Becoming the CEO of our own healthcare
During this past week’s class, Milo Werner said, “The vision is that . . . in 2050 everyone will be the CEO of their own healthcare. In order for all 7 billion people to be healthy and have access to healthcare, they are not all going to be able to see a human doctor. In reality, your ability to understand your own health and get recommendations to support your own wellbeing is going to be key.”
In order for this to happen we need 1) personal IoT devices that can continuously, and non-intrusively measure our health, 2) tools to connect and visualize the data from our disparate healthcare devices and 3) comprehensive platforms that analyzes and recommends health interventions for both preventative and acute needs.
Personal IoT Devices
There are many specialized and generic wearable devices and biosensors available for end consumers. These can come from personal purchases or be prescribed by providers. Regardless, these devices are enabling telehealth monitoring . An example—which Milo Werner shared—is the company AliveCor which is providing round-the-clock EKG monitoring and recommendations. Increasingly we will be using both non-invasive products such as AliveCor along with invasive IoT devices such as Proteus Discover, the ingestible sensor that sends data from your stomach to your mobile device . Consumers will have an array of devices that can measure many—if not all—critical measures necessary for good health.

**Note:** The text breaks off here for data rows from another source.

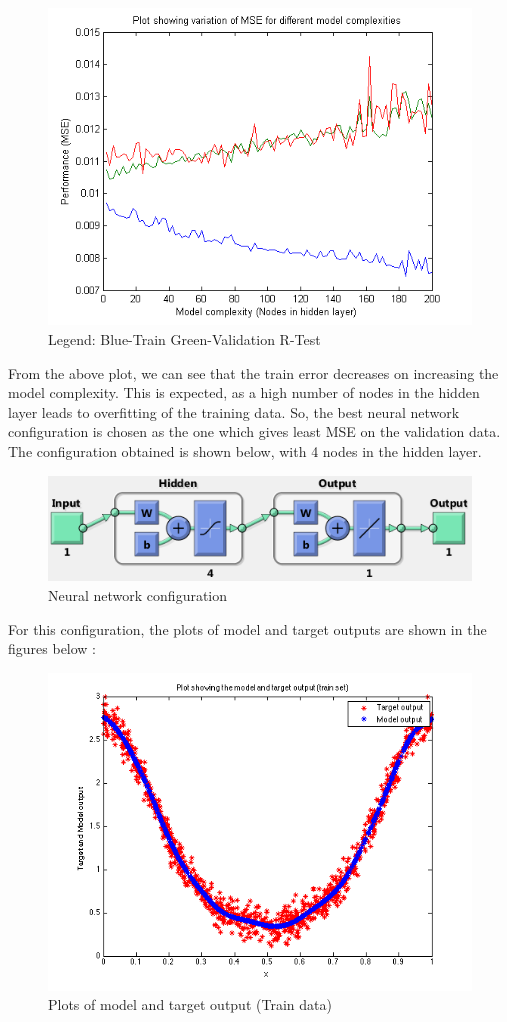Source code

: \documentclass{article}
\begin{document}
\begin{figure}[H]
\centering
\includegraphics[width=\linewidth]{Regression/univariate/mse.png}
\caption{Legend: Blue-Train  Green-Validation R-Test}
\end{figure}

From the above plot, we can see that the train error decreases on increasing the model complexity. This is expected, as a high number of nodes in the hidden layer leads to overfitting of the training data. So, the best neural network configuration is chosen as the one which gives least MSE on the validation data.
The configuration obtained is shown below, with 4 nodes in the hidden layer.


\begin{figure}[H]
\centering
\includegraphics[width=0.6\linewidth]{Regression/univariate/net_config.png}
\caption{Neural network configuration}
\end{figure}

For this configuration, the plots of model and target outputs are shown in the figures below : 

\begin{figure}[H]
\centering
\includegraphics[width=0.5\linewidth]{Regression/univariate/trainOutput.png}
\caption{Plots of model and target output (Train data)}
\end{figure}
\end{document}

Tool to connect and visualize data
We are quickly approaching 50 billion IoT devices in use, and that number will rise rapidly for many years . As end consumers begin utilizing multiple health-related IoT devices, it will be critical to have a synthesizing tool that captures, organizes, and is able to display this data. Illustrative is Apple’s Health App. Health is a data collector and aggregator of our many disparate sources of health data and is creating individualized health dashboards. The more accurate and robust this data becomes, the more valuable it will be for both the individual and those who have access to the data.

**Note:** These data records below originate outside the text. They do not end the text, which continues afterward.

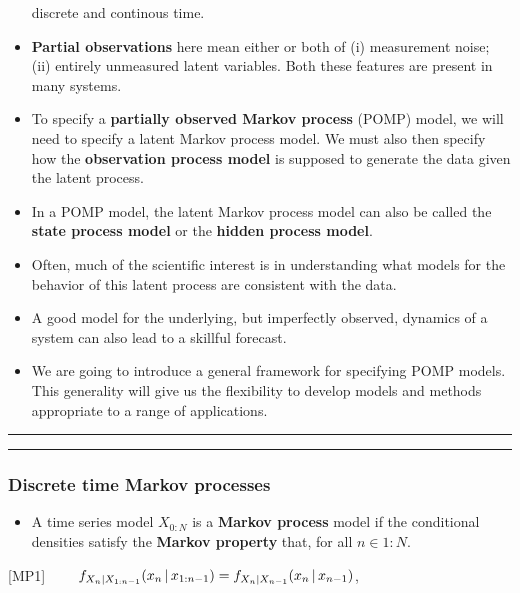 \documentclass[]{article}
\providecommand{\tightlist}{%
  \setlength{\itemsep}{0pt}\setlength{\parskip}{0pt}}
\begin{document}
\begin{itemize}
  discrete and continous time.
\item
  \textbf{Partial observations} here mean either or both of (i)
  measurement noise; (ii) entirely unmeasured latent variables. Both
  these features are present in many systems.
\item
  To specify a \textbf{partially observed Markov process} (POMP) model,
  we will need to specify a latent Markov process model. We must also
  then specify how the \textbf{observation process model} is supposed to
  generate the data given the latent process.
\item
  In a POMP model, the latent Markov process model can also be called
  the \textbf{state process model} or the \textbf{hidden process model}.
\item
  Often, much of the scientific interest is in understanding what models
  for the behavior of this latent process are consistent with the data.
\item
  A good model for the underlying, but imperfectly observed, dynamics of
  a system can also lead to a skillful forecast.
\item
  We are going to introduce a general framework for specifying POMP
  models. This generality will give us the flexibility to develop models
  and methods appropriate to a range of applications.
\end{itemize}

\begin{center}\rule{0.5\linewidth}{\linethickness}\end{center}

\begin{center}\rule{0.5\linewidth}{\linethickness}\end{center}

\subsubsection{Discrete time Markov
processes}\label{discrete-time-markov-processes}

\begin{itemize}
\tightlist
\item
  A time series model \(X_{0:N}\) is a \textbf{Markov process} model if
  the conditional densities satisfy the \textbf{Markov property} that,
  for all \(n\in 1:N\).
\end{itemize}

{[}MP1{]}
\(\quad\quad f_{X_n|X_{1:n-1}}(x_n{\, | \,} x_{1:n-1}) = f_{X_n|X_{n-1}}(x_n{\, | \,} x_{n-1})\),
\end{document}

Platform to Analyze and Recommend
With data collector, aggregator, and visualization tools in place, the final component will be evaluating that data to determine preventative and acute health interventions. This will likely be done in a combination of AI and remote-health providers reviewing and analyzing the data. AI will likely be the primary source to identify health concern areas and provide suggested recommendations—especially for health factors within the realm of evidence-based and precision medicine (vs intuitive medicine) . This platform will then need to relay the information back to the end consumers for suggested interventions.
This reality of making everyone the CEO of their own healthcare is well within the reach of current and upcoming technology. As companies move down the learning and cost curves and gain economies of scale they can begin selling products to the entire 7 billion and help achieve Milo and Khosla’s goal of enabling a ‘rich lifestyle’ for all.